Benturan NU PKI 1948-1965 [REVIEW]

11 Maret. Telah berlalu 49 tahun sejak Soeharto meraih kekuasaan de facto atas Indonesia dalam rangka “memulihkan ketertiban dan keamanan.” Untuk memperingatinya kali ini saya akan membahas buku berjudul “Benturan NU-PKI 1948-1965” yang menjadi semacam buku putih NU seputar konfliknya dengan PKI.

bukuputihNU

NU memang salah satu pihak yang mengalami konflik yang keras berhadapan dengan PKI. NU telah berhasil kokoh keluar sebagai organisasi yang selamat dalam masa-masa konfrontasi horizontal antar organisasi politik masa itu. Sebagai organisasi yang menjadi “pemenang” kini mereka menghadapi tantangan.
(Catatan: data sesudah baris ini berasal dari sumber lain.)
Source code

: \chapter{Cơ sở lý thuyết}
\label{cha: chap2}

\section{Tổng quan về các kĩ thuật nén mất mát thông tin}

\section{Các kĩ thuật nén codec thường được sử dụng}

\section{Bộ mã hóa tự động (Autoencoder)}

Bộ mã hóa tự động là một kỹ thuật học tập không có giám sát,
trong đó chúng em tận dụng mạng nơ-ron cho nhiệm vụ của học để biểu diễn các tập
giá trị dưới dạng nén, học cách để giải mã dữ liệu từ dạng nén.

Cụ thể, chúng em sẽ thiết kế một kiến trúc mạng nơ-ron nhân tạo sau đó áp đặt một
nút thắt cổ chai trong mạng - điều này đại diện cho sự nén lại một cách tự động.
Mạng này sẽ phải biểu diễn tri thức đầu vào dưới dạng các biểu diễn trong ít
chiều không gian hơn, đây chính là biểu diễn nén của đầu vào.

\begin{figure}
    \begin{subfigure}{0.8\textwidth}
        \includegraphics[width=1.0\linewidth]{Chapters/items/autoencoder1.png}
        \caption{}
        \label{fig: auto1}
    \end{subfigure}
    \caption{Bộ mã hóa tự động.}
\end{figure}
Buku ini menjawab tantangan tersebut dengan bahasan tentang tuduhan-tuduhan yang dialamatkan kepada NU. Dalam “dramatisasi jumlah korban” terlihat tidak adanya jumlah pasti korban dari pihak PKI. Rentangnya dari 25 ribu hingga 1 juta orang. Buku ini mengambil kritik dari Hermawan Sulistyo mengenai ketidakpastian jumlah korban yang dikemukakan pengamat asing, namun lingkup kajian Hermawan Sulistyo yang terbatas (Jombang-Kediri) tidak dipertimbangkan untuk menjelaskan perbedaan angka dari Hermawan Sulistyo (25 ribu) dan perkiraan pemerintah Soekarno (65 ribu).

Penulis buku ini juga menggambarkan PKI sebagai alat Belanda. Kehadiran agitator belanda di komunis masa kolonial umumnya dianggap sebagai pelopor perlawanan terhadap pemerintah kolonial, namun penulis menggambarkan mereka sebagai agitator kiriman Belanda. Tanpa menyebutkan sumbernya, penulis juga menyebut bahwa pemberontakan Madiun disuplai oleh Belanda (kemungkinan besar bersumber dari propaganda Tan Malaka). Hal paling kabur adalah penulis buku ini menyebut para peneliti asing, terutama dari Cornell dan jurnal Indonesia, sebagai peneliti kiriman Belanda. Penulis berusaha menggambarkan PKI sebagai kaki tangan asing, namun bukannya membahas hubungan PKI dengan Komintern mereka justru mengaitkan PKI dengan Belanda (yang sangat terganggu dengan agitasi pro-kemerdekaan Indonesia kalangan komunis) dan akademisi Amerika.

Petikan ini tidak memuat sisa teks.